WHAT THE EXERCISE ASKS:
Nothing but a number should be given: the count of lines in the data that include the string "confidence".

MATERIAL FOR THE TASK:
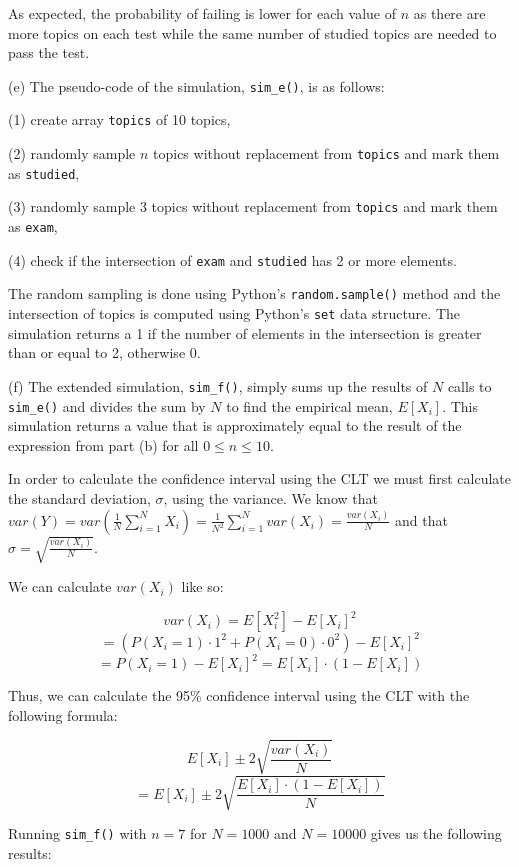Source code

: \documentclass[10pt]{article}
\begin{document}
As expected, the probability of failing is lower for each value of $n$ as there are more topics on each test while the same number of studied topics are needed to pass the test.

\noindent (e) The pseudo-code of the simulation, \texttt{sim\_e()}, is as follows:

\indent\indent (1) create array \texttt{topics} of 10 topics,

\indent\indent (2) randomly sample $n$ topics without replacement from \texttt{topics} and mark them as \texttt{studied},

\indent\indent (3) randomly sample 3 topics without replacement from \texttt{topics} and mark them as \texttt{exam},

\indent\indent (4) check if the intersection of \texttt{exam} and \texttt{studied} has 2 or more elements.

The random sampling is done using Python's \texttt{random.sample()} method and the intersection of topics is computed using Python's \texttt{set} data structure. The simulation returns a 1 if the number of elements in the intersection is greater than or equal to 2, otherwise 0.

\noindent (f) The extended simulation, \texttt{sim\_f()}, simply sums up the results of $N$ calls to \texttt{sim\_e()} and divides the sum by $N$ to find the empirical mean, $E[X_i]$. This simulation returns a value that is approximately equal to the result of the expression from part (b) for all $0 \le n \le 10$.

In order to calculate the confidence interval using the CLT we must first calculate the standard deviation, $\sigma$, using the variance. We know that $var(Y) = var(\frac{1}{N}\sum_{i=1}^N X_i) = \frac{1}{N^2}\sum_{i=1}^N var(X_i) = \frac{var(X_i)}{N}$ and that $\sigma = \sqrt{\frac{var(X_i)}{N}}$.

We can calculate $var(X_i)$ like so:

$$var(X_i) = E[X_i^2] - E[X_i]^2$$
$$= (P(X_i = 1) \cdot 1^2 + P(X_i = 0) \cdot 0^2) - E[X_i]^2$$
$$= P(X_i = 1) - E[X_i]^2 = E[X_i] \cdot (1 - E[X_i])$$

Thus, we can calculate the 95\% confidence interval using the CLT with the following formula:

$$E[X_i] \pm 2 \sqrt{\frac{var(X_i)}{N}}$$
$$= E[X_i] \pm 2 \sqrt{\frac{E[X_i] \cdot (1 - E[X_i])}{N}}$$

Running \texttt{sim\_f()} with $n = 7$ for $N = 1000$ and $N = 10000$ gives us the following results:
\end{document}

TASK ANSWER:
2